- _WHAT IS NEEDED_:
The answer should be each line from the entries below that has the word "mapsto" in it.

* * * * * * *

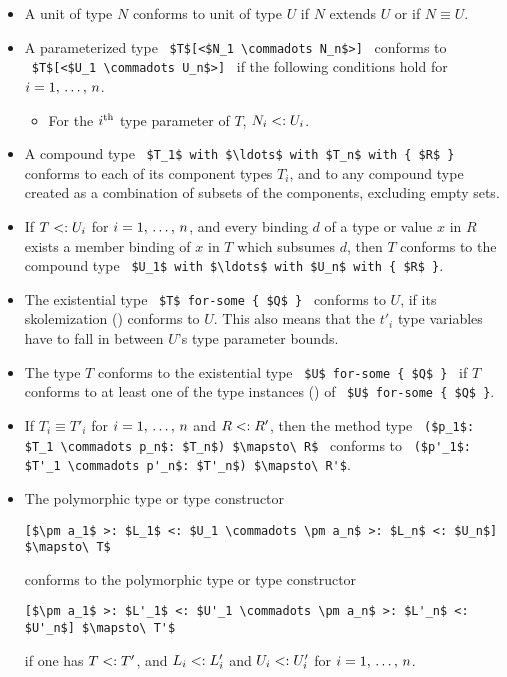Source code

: \begin{itemize}
\item
A unit of type $N$ conforms to unit of type $U$ if $N$ extends $U$ or if $N \equiv U$. 

\item
A parameterized type ~\lstinline!$T$[<$N_1 \commadots N_n$>]!~ conforms to ~\lstinline!$T$[<$U_1 \commadots U_n$>]!~ if the following conditions hold for $i = 1 ,\, \ldots ,\, n$.
\begin{itemize}
\item For the $i^{\mbox{\scriptsize th}}$ type parameter of $T$, $N_i <: U_i$.
\end{itemize}

\item 
A compound type ~\lstinline!$T_1$ with $\ldots$ with $T_n$ with { $R$ }!~ conforms to each of its component types $T_i$, and to any compound type created as a combination of subsets of the components, excluding empty sets. 

\item 
If $T <: U_i$ for $i = 1 ,\, \ldots ,\, n$, and every binding $d$ of a type or value $x$ in $R$ exists a member binding of $x$ in $T$ which subsumes $d$, then $T$ conforms to the compound type ~\lstinline!$U_1$ with $\ldots$ with $U_n$ with { $R$ }!. 

\item
The existential type ~\lstinline!$T$ for-some { $Q$ }!~ conforms to $U$, if its skolemization () conforms to $U$. This also means that the $t'_i$ type variables have to fall in between $U$'s type parameter bounds. 

\item
The type $T$ conforms to the existential type ~\lstinline!$U$ for-some { $Q$ }!~ if $T$ conforms to at least one of the type instances () of ~\lstinline!$U$ for-some { $Q$ }!. 

\item
If $T_i \equiv T'_i$ for $i = 1 ,\, \ldots ,\, n$ and $R <: R'$, then the method type ~\lstinline!($p_1$: $T_1 \commadots p_n$: $T_n$) $\mapsto\ R$!~ conforms to ~\lstinline!($p'_1$: $T'_1 \commadots p'_n$: $T'_n$) $\mapsto\ R'$!. 

\item
The polymorphic type or type constructor 
\begin{lstlisting}
[$\pm a_1$ >: $L_1$ <: $U_1 \commadots \pm a_n$ >: $L_n$ <: $U_n$] $\mapsto\ T$
\end{lstlisting}
conforms to the polymorphic type or type constructor 
\begin{lstlisting}
[$\pm a_1$ >: $L'_1$ <: $U'_1 \commadots \pm a_n$ >: $L'_n$ <: $U'_n$] $\mapsto\ T'$
\end{lstlisting}
if one has $T <: T'$, and $L_i <: L'_i$ and $U_i <: U'_i$ for $i = 1 ,\, \ldots ,\, n$. 


\end{itemize}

* * * * * * *

- _FINISHED EXERCISE_:
If $T_i \equiv T'_i$ for $i = 1 ,\, \ldots ,\, n$ and $R <: R'$, then the method type ~\lstinline!($p_1$: $T_1 \commadots p_n$: $T_n$) $\mapsto\ R$!~ conforms to ~\lstinline!($p'_1$: $T'_1 \commadots p'_n$: $T'_n$) $\mapsto\ R'$!. 
[$\pm a_1$ >: $L_1$ <: $U_1 \commadots \pm a_n$ >: $L_n$ <: $U_n$] $\mapsto\ T$
[$\pm a_1$ >: $L'_1$ <: $U'_1 \commadots \pm a_n$ >: $L'_n$ <: $U'_n$] $\mapsto\ T'$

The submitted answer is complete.